### Directions for this task
For the entries below, repeat exactly each line starting with the one that contains "(BASE CASE) $P$ contains $0$." and going on through the one that contains "Let $k$ be a natural number.", and no others.

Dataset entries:
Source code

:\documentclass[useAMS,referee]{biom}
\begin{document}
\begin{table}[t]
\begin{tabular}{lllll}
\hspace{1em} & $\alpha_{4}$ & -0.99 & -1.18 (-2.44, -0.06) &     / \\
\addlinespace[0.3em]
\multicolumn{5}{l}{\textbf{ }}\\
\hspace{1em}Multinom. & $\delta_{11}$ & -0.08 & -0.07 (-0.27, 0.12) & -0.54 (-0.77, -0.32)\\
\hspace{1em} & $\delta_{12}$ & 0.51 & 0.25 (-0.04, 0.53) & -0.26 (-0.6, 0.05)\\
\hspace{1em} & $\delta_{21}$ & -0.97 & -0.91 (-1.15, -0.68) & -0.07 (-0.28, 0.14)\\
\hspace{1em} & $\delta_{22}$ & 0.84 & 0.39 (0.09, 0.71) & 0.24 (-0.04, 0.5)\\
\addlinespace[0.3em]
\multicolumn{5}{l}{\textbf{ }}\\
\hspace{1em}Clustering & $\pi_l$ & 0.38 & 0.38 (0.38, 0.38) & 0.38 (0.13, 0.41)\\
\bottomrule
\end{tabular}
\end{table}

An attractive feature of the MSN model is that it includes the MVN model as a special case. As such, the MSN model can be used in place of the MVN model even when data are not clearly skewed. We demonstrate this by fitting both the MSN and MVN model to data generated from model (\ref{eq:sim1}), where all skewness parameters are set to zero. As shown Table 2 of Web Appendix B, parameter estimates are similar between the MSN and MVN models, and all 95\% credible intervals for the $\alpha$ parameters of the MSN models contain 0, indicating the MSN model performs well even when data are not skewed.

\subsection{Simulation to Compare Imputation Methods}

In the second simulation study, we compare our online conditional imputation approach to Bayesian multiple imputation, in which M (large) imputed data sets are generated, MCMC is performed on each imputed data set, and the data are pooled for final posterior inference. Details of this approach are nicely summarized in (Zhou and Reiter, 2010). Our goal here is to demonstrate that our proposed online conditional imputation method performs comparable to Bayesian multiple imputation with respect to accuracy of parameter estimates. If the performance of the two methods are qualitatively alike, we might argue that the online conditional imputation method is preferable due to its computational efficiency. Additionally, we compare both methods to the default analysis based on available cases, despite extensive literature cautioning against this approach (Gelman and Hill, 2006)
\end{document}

...

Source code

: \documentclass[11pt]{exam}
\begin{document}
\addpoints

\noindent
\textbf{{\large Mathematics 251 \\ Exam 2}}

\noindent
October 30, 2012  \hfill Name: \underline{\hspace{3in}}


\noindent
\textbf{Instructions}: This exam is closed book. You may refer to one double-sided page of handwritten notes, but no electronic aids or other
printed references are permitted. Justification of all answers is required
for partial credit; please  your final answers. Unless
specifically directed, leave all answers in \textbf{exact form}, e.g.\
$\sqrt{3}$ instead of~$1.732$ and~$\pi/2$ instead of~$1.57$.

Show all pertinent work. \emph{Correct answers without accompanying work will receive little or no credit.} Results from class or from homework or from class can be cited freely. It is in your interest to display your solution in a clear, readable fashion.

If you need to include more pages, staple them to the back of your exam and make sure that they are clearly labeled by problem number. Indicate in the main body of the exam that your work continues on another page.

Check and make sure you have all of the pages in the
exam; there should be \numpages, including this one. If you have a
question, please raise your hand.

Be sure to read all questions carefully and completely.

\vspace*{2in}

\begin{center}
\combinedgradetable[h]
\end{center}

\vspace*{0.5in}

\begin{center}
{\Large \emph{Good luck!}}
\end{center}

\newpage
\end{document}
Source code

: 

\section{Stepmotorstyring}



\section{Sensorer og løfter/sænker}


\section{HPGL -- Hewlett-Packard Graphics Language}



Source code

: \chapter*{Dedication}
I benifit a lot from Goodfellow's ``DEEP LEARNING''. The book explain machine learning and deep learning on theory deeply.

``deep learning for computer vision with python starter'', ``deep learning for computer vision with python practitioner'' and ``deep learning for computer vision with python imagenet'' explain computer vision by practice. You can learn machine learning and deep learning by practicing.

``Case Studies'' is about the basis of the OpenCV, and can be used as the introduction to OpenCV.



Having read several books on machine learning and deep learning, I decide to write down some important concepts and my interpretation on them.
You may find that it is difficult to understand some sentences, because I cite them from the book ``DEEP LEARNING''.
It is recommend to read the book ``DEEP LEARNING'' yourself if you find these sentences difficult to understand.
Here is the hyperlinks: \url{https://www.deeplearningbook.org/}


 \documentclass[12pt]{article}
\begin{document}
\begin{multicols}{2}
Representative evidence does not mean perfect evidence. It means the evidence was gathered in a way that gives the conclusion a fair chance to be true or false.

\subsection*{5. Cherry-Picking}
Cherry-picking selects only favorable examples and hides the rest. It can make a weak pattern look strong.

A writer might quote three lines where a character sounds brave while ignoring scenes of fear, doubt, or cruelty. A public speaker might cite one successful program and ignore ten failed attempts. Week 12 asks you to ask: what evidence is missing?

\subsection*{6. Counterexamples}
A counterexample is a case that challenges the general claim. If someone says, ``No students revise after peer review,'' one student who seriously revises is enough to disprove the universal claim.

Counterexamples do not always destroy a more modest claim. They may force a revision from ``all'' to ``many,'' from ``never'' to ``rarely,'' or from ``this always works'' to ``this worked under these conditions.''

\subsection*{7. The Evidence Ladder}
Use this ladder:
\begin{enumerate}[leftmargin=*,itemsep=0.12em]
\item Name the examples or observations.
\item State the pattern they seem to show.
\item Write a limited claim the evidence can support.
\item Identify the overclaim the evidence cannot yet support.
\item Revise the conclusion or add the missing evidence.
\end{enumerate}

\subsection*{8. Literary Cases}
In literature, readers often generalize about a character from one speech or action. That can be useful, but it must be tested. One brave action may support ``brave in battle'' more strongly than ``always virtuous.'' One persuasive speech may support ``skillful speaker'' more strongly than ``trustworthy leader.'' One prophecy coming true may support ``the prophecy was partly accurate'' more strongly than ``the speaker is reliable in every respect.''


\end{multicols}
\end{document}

--

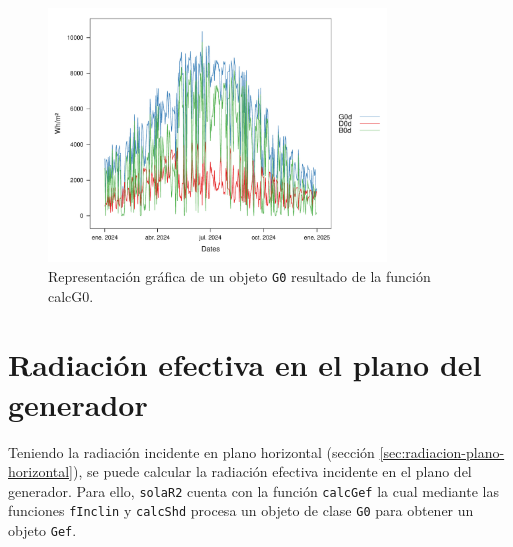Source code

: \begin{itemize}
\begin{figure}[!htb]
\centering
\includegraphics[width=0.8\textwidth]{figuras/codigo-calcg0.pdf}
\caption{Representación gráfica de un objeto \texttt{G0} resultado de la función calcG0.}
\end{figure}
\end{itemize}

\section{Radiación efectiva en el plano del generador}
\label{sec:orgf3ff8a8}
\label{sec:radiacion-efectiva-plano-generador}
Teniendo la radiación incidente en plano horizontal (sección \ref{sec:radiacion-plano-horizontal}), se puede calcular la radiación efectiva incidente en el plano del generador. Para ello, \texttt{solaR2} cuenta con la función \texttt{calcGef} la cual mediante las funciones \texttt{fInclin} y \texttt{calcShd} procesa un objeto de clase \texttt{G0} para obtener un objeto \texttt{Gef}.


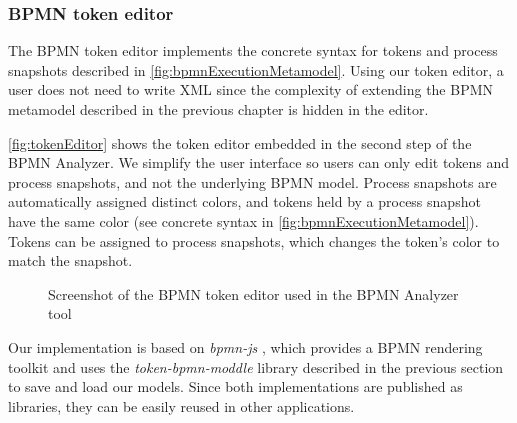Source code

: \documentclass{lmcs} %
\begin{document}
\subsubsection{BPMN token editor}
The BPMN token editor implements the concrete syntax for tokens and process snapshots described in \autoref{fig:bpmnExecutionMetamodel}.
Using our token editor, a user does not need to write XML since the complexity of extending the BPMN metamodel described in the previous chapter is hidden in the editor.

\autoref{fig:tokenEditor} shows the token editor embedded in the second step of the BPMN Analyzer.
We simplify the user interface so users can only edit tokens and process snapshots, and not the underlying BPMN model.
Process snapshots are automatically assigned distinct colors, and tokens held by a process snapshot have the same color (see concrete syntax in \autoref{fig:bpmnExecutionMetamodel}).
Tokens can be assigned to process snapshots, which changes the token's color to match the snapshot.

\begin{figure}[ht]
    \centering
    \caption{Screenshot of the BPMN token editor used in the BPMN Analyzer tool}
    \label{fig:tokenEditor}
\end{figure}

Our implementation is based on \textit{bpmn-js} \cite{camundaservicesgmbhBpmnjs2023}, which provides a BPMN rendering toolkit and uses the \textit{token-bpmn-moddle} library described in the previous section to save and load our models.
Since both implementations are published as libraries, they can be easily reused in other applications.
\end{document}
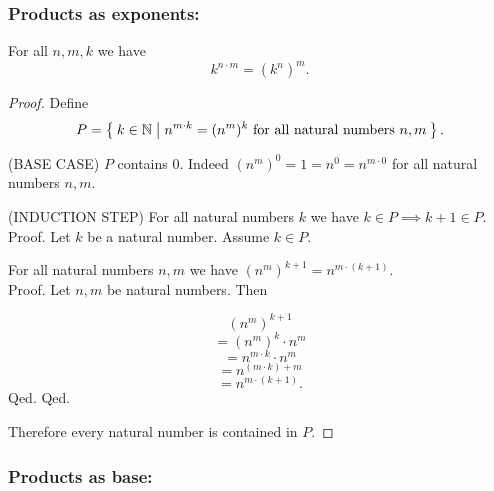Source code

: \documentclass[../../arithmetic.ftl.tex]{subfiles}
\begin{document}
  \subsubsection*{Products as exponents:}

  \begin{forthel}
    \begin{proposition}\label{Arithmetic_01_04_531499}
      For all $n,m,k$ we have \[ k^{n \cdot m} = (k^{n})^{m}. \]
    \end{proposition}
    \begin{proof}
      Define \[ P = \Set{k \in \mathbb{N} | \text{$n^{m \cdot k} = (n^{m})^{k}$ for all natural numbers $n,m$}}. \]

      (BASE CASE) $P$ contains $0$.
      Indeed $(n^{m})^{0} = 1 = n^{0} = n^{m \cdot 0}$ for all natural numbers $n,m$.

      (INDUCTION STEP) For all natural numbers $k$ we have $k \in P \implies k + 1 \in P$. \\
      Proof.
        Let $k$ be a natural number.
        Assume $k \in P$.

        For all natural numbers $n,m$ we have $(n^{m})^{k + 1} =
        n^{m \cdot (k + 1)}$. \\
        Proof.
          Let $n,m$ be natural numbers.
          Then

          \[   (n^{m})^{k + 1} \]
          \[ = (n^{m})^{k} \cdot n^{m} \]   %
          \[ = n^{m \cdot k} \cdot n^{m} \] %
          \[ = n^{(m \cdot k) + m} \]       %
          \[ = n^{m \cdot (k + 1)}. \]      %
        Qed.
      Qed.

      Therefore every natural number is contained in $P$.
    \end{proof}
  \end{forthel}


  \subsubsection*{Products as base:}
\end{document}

### Answer below
      (BASE CASE) $P$ contains $0$.
      Indeed $(n^{m})^{0} = 1 = n^{0} = n^{m \cdot 0}$ for all natural numbers $n,m$.

      (INDUCTION STEP) For all natural numbers $k$ we have $k \in P \implies k + 1 \in P$. \\
      Proof.
        Let $k$ be a natural number.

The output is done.